Getting Seq onto .NET 6 and ARM

Seq 2021.4, scheduled for December, will be our first release targeting .NET 6 and ARM. Porting to the new instruction set began right at the start of 2021, which has meant targeting both .NET 5 and .NET 6 simultaneously over the course of the year. This post is a quick rundown of how we've made that work.

Even though Seq won't be shipping on .NET 6 officially until its 2021.4 release, ARM preview images of the datalust/seq Docker image are already based on .NET 6, and I've been building Seq against .NET 6 in my own development environments (OSX on Apple Silicon and Linux on a Raspberry Pi) for the better part of a year now. That's different from past Seq releases where we've waited for RC builds of a new .NET version before targeting them. This time around, most of our dev team has still been targeting .NET 5 on x86 when they build Seq, while I've been targeting .NET 6 on ARM.
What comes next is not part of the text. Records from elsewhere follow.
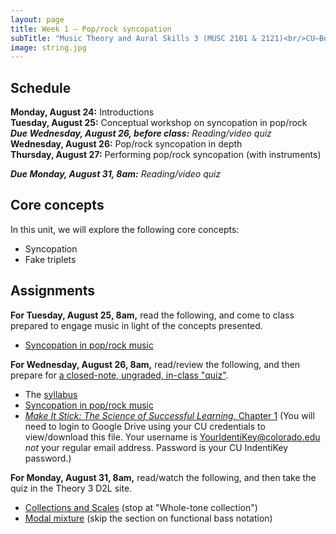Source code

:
 ```yaml
---
layout: page
title: Week 1 – Pop/rock syncopation
subTitle: "Music Theory and Aural Skills 3 (MUSC 2101 & 2121)<br/>CU–Boulder, Fall 2015<br/>Kris Shaffer, Ph.D. – coordinator"
image: string.jpg
---
```


## Schedule

**Monday, August 24:** Introductions  
**Tuesday, August 25:** Conceptual workshop on syncopation in pop/rock  
***Due Wednesday, August 26, before class:*** *Reading/video quiz*  
**Wednesday, August 26:** Pop/rock syncopation in depth  
**Thursday, August 27:** Performing pop/rock syncopation (with instruments)

***Due Monday, August 31, 8am:*** *Reading/video quiz*

## Core concepts

In this unit, we will explore the following core concepts:

- Syncopation  
- Fake triplets  



## Assignments

**For Tuesday, August 25, 8am,** read the following, and come to class prepared to engage music in light of the concepts presented.

- [Syncopation in pop/rock music](http://openmusictheory.com/syncopation.html)  

**For Wednesday, August 26, 8am,** read/review the following, and then prepare for [a closed-note, ungraded, in-class "quiz"](/week1quiz1/).

- The [syllabus](/syllabus/)  
- [Syncopation in pop/rock music](http://openmusictheory.com/syncopation.html)  
- [*Make It Stick: The Science of Successful Learning*, Chapter 1](https://drive.google.com/open?id=0B9o4hmKNoi6cWmJfUE9MNW1RdVU) (You will need to login to Google Drive using your CU credentials to view/download this file. Your username is YourIdentiKey@colorado.edu *not* your regular email address. Password is your CU IndentiKey password.)  

**For Monday, August 31, 8am,** read/watch the following, and then take the quiz in the Theory 3 D2L site.

- [Collections and Scales](http://openmusictheory.com/scales2.html) (stop at "Whole-tone collection")  
- [Modal mixture](http://openmusictheory.com/modalMixture.html) (skip the section on functional bass notation)  
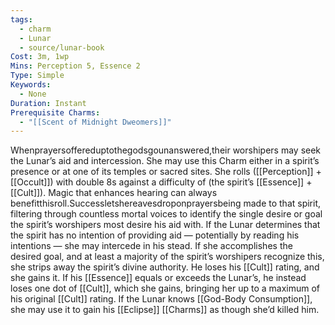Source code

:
 ```yaml
---
tags:
  - charm
  - Lunar
  - source/lunar-book
Cost: 3m, 1wp
Mins: Perception 5, Essence 2
Type: Simple
Keywords:
  - None
Duration: Instant
Prerequisite Charms:
  - "[[Scent of Midnight Dweomers]]"
---
```

Whenprayersoffereduptothegodsgounanswered,their worshipers may seek the Lunar’s aid and intercession. She may use this Charm either in a spirit’s presence or at one of its temples or sacred sites. She rolls ([[Perception]] + [[Occult]]) with double 8s against a difficulty of (the spirit’s [[Essence]] + [[Cult]]). Magic that enhances hearing can always benefitthisroll.Successletshereavesdroponprayersbeing made to that spirit, filtering through countless mortal voices to identify the single desire or goal the spirit’s worshipers most desire his aid with. If the Lunar determines that the spirit has no intention of providing aid — potentially by reading his intentions — she may intercede in his stead. If she accomplishes the desired goal, and at least a majority of the spirit’s worshipers recognize this, she strips away the spirit’s divine authority. He loses his [[Cult]] rating, and she gains it. If his [[Essence]] equals or exceeds the Lunar’s, he instead loses one dot of [[Cult]], which she gains, bringing her up to a maximum of his original [[Cult]] rating. If the Lunar knows [[God-Body Consumption]], she may use it to gain his [[Eclipse]] [[Charms]] as though she’d killed him.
For Seq, .NET 6 has encouraged us to rethink the way we build locally, but has required very few changes to the codebase itself to support. It's absolutely viable to jump on new .NET versions early and follow their progress. In fact, I'd encourage anybody who can to do so in their own way. The more users that participate in previews, the more useful those previews are.

.NET 6 in development

The way we hold .NET SDKs is now much closer to how we use Rust with rustup. The dev team is free to use whatever versions of the .NET SDK and runtime they want locally, and we use a pinned version in CI. Instead of having a global.json at the root of the repository, we've got a file called ci.global.json. The first thing CI does is rename that file to global.json. That's just so it doesn't get in the way of our local dotnet experience, since there isn't really an equivalent of rustup override for .NET. I didn't end up using the rolling version policy support in global.json just to make sure we always build against an exact version in CI, regardless of what's already on the build agent.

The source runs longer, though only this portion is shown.